Hi,
I still trying out various searching options in Hibernate Search and find the most accurate as well as well performing option. I would like to highlight my usecase as follows
I have three fields
Field 1 ---> Captures the name of a city Field 2 ---> Key attractions of the city Field 3 ---> Describes the city in around 1000- 3500 words
The search forum as expected has only one text box that allows searching across these indexes
My questions are as follows (Assuming all these fields have been indexed using NGram and other typical analyzers)
1. Supposing a user enters "what are the museums in New York City" How do I distinguish that Field 1 should actually be searching for the city part of the Text while Field 2 and Field 3 should take it all of the text?
2. I tried boosting, Field 2 and Field 3 higher than Field 1, since I use a BooleanQuery and combine all these fields (which means each field is in OR combination ). I assumed that since New York can occur many times the search can bring up results that show things other than museums (because of the OR) so I tried boosting Field 2 and Field 3 expecting that those documents where "museum" was found would be boosted higher compared to those results where Museum was not found. However it dint have any effect. I use a sort field too, could it be because of that? I removed the sort , but still results do not seem to come in the order of boosting.

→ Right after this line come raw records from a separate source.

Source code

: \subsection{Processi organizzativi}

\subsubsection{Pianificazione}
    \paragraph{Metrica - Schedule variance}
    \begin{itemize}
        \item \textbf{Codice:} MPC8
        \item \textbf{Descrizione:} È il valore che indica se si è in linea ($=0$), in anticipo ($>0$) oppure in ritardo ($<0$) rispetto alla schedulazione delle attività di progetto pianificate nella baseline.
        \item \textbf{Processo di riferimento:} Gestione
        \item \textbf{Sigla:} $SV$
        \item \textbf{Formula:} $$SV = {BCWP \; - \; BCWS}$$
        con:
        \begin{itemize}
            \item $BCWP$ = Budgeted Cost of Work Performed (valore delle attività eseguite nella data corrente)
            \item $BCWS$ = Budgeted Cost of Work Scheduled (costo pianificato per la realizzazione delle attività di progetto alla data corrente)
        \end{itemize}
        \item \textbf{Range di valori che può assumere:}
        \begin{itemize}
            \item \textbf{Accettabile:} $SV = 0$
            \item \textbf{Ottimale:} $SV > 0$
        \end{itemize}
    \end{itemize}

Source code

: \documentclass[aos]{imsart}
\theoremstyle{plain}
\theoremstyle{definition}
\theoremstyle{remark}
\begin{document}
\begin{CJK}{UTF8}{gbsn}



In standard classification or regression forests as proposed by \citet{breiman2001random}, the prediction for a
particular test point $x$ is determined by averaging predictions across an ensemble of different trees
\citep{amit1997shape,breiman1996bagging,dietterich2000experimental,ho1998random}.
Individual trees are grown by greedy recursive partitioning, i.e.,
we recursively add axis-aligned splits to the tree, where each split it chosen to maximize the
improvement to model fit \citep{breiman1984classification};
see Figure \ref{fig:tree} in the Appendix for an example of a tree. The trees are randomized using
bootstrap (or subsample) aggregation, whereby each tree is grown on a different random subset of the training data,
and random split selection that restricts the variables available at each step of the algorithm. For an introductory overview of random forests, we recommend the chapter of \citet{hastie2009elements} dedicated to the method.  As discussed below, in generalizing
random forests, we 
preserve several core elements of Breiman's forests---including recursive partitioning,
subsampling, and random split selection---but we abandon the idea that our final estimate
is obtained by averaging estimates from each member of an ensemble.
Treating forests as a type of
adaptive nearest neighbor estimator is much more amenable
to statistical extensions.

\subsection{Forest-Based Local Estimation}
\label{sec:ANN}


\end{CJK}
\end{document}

3. My next problem is something I am sure many of you have faced and that is finding the containing words. For example, if I have a search text as : which trains are available between Park Avenue and Brooklyn . I want to search this in Field 2 and Field 3. I found out that using PhraseQuery or QueryParser with ~ option (slop) returns me results but the problem is slops tend to be performance heavy. I could have a full blown text of 5000 words and using a slop of ~5000 is slow. My requirement is that I should be able to search all the search text words in the fields. Which means that for the above search text results should return only if all the tokens were found anywhere in the Field 2 or Field 3 . What would be the approach for this?
Pointers to these would be very helpful
Thanks , David
|